### Instructions for the task:
Consider the listing below. Extract exactly the lines from the line containing "Anderson Buzzi <a" to the line containing "Emily Salinas <a", both included.

### Task input:
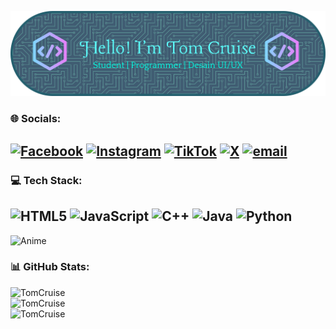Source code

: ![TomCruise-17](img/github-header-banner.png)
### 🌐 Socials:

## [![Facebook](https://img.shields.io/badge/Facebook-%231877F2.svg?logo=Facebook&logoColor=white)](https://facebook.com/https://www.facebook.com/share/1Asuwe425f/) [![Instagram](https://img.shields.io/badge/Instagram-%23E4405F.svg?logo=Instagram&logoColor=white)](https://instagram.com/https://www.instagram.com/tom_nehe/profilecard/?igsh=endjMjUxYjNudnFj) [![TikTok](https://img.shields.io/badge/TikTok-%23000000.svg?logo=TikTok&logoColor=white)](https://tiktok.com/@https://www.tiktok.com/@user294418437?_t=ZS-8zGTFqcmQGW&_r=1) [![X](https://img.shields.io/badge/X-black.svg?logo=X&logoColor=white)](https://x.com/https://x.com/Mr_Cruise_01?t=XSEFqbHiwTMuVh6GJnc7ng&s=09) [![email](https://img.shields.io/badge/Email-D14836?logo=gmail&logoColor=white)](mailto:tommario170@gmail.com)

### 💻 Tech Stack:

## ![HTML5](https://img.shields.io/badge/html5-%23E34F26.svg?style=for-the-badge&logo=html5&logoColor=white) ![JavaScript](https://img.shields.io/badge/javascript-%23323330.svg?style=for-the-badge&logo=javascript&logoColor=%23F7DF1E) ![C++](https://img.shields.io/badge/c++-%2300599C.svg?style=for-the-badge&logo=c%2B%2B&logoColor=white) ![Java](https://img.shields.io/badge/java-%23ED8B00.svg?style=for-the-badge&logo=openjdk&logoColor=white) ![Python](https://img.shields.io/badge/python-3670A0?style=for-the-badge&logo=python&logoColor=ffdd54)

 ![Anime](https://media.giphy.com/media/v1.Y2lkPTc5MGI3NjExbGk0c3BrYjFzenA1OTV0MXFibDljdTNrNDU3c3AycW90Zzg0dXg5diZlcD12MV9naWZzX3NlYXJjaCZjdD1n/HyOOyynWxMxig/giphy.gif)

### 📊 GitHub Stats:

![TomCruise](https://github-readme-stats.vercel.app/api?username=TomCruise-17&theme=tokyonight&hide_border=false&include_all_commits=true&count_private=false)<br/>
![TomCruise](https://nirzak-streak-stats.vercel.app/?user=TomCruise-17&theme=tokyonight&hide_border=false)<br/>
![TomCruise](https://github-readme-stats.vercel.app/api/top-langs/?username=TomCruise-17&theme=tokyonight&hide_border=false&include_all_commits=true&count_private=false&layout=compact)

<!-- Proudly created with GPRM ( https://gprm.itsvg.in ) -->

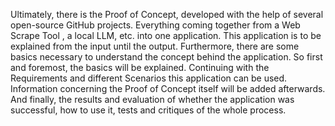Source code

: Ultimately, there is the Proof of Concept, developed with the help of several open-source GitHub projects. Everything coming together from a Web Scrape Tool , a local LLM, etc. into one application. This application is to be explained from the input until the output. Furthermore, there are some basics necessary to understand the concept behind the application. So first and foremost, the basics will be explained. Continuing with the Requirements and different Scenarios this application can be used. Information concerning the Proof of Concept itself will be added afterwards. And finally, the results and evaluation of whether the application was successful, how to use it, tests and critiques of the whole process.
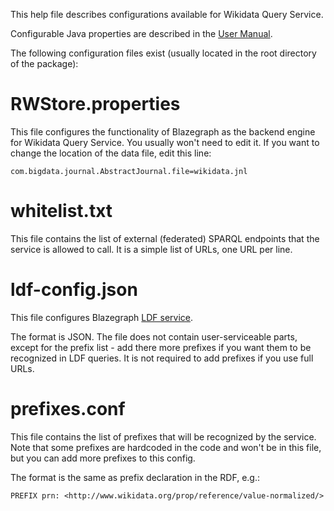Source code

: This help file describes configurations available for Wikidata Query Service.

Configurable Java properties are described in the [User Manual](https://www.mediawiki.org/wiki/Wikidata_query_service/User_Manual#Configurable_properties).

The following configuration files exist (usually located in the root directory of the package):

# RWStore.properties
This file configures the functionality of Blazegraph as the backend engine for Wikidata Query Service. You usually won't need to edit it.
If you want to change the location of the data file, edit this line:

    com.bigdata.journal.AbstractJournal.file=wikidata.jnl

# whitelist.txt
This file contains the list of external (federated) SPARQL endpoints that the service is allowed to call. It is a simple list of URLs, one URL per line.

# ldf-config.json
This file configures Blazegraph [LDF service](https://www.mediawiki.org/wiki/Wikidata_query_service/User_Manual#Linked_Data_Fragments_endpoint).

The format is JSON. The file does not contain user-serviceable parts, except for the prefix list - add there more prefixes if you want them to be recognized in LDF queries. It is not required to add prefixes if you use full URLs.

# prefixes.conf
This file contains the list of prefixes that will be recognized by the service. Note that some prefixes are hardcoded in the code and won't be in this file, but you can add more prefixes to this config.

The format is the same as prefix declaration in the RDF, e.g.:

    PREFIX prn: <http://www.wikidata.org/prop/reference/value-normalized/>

--

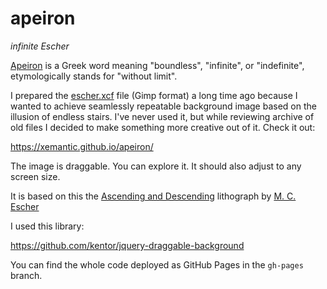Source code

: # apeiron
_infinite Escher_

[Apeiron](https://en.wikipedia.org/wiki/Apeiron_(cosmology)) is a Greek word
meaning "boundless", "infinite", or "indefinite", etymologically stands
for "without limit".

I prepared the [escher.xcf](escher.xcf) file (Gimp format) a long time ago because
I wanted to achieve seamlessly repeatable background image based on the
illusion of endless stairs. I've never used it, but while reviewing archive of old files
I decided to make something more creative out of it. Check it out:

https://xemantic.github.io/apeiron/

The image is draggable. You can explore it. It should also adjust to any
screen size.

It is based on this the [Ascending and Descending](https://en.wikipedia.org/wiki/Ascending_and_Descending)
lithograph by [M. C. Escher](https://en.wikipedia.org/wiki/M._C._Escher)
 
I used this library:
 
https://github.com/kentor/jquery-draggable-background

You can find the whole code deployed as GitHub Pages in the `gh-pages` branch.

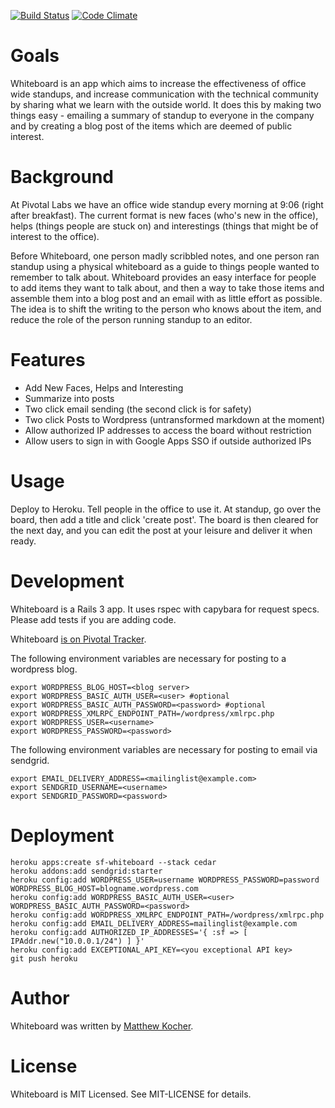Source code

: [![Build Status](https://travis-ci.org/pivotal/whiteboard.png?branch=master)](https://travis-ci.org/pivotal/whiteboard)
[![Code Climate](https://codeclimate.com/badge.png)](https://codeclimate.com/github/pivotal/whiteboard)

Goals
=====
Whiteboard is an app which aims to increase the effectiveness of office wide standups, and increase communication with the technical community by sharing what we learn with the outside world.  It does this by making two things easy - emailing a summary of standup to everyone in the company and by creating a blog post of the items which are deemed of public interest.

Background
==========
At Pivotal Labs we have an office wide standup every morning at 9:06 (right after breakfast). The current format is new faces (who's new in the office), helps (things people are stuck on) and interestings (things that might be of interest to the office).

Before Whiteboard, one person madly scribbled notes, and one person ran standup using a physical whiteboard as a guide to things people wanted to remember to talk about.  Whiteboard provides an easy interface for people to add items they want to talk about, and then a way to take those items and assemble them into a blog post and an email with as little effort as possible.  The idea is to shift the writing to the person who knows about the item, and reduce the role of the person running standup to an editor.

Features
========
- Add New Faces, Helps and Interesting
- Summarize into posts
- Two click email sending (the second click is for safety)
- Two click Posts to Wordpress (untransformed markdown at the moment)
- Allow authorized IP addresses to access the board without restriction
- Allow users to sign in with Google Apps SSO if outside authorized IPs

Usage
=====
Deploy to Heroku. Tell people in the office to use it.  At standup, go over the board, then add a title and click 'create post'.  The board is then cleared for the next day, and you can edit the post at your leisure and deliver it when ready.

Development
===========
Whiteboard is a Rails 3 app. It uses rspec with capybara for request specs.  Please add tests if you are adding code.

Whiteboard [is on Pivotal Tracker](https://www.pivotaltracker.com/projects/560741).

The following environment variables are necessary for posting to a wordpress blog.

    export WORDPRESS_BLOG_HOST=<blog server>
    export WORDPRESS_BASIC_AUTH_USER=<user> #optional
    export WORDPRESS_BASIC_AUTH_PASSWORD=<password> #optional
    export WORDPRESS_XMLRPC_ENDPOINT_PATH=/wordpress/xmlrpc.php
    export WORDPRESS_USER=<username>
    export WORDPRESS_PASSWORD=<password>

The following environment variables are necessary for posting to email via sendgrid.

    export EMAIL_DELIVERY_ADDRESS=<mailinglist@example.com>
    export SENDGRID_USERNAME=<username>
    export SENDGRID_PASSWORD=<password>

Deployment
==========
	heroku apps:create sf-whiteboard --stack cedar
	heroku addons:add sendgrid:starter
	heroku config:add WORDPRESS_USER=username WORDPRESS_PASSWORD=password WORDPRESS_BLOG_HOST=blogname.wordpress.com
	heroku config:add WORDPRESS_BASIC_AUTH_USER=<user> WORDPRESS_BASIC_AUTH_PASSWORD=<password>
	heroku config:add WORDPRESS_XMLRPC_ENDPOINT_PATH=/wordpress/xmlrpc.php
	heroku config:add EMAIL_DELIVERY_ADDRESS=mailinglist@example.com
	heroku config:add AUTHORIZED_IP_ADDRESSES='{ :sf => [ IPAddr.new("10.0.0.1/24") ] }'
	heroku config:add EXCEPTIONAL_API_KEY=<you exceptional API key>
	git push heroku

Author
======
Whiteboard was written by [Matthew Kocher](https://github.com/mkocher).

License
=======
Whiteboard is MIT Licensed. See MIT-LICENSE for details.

==

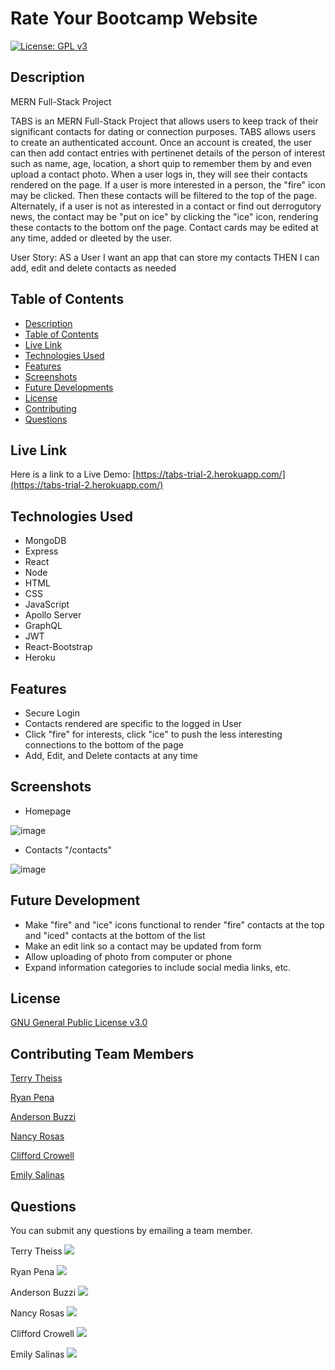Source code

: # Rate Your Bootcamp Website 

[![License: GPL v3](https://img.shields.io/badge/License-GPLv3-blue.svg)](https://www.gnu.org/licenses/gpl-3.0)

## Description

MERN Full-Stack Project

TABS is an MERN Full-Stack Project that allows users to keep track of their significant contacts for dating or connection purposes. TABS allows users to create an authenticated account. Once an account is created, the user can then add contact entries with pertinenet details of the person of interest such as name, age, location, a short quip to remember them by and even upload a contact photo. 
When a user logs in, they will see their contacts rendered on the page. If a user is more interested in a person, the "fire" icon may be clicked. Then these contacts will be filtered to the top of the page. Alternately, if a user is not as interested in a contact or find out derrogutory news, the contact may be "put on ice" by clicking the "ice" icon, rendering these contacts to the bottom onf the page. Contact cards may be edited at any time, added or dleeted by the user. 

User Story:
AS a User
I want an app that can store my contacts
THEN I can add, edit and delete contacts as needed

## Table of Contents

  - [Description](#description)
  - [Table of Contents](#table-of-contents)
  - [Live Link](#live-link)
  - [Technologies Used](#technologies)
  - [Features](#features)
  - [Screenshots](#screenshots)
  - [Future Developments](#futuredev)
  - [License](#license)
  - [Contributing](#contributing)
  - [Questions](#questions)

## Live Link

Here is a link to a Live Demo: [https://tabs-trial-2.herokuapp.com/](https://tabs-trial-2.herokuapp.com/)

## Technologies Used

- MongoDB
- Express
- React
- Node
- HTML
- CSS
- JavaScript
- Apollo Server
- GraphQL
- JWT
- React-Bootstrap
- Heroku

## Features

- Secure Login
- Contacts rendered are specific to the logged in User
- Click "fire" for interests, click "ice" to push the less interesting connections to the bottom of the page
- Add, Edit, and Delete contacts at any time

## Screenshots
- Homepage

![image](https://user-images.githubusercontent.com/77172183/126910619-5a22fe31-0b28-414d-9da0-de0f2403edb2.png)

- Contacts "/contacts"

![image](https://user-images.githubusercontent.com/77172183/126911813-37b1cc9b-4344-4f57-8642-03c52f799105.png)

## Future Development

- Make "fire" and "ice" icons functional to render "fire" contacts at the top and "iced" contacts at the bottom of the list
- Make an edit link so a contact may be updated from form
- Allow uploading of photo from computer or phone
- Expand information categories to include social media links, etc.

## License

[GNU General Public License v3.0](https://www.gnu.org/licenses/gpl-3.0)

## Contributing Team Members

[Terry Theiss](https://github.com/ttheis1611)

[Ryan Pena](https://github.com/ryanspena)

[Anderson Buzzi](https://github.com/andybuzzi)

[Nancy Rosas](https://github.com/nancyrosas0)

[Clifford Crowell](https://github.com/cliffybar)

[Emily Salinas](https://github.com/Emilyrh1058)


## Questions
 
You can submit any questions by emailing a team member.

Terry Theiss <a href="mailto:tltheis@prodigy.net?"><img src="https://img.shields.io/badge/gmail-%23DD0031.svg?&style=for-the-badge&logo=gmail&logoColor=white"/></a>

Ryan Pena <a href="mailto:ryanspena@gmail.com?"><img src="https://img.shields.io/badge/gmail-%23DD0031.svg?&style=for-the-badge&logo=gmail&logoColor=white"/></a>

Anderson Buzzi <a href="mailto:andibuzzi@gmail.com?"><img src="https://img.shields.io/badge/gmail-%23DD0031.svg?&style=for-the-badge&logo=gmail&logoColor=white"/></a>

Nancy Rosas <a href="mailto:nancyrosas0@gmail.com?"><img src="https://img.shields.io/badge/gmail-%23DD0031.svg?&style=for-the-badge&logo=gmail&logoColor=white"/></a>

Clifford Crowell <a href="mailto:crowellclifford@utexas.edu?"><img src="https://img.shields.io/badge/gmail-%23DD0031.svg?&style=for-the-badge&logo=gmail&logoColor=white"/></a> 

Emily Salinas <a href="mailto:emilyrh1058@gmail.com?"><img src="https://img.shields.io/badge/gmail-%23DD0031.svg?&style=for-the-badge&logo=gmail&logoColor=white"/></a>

### Solved exercise:
Anderson Buzzi <a href="mailto:andibuzzi@gmail.com?"><img src="https://img.shields.io/badge/gmail-%23DD0031.svg?&style=for-the-badge&logo=gmail&logoColor=white"/></a>

Nancy Rosas <a href="mailto:nancyrosas0@gmail.com?"><img src="https://img.shields.io/badge/gmail-%23DD0031.svg?&style=for-the-badge&logo=gmail&logoColor=white"/></a>

Clifford Crowell <a href="mailto:crowellclifford@utexas.edu?"><img src="https://img.shields.io/badge/gmail-%23DD0031.svg?&style=for-the-badge&logo=gmail&logoColor=white"/></a> 

Emily Salinas <a href="mailto:emilyrh1058@gmail.com?"><img src="https://img.shields.io/badge/gmail-%23DD0031.svg?&style=for-the-badge&logo=gmail&logoColor=white"/></a>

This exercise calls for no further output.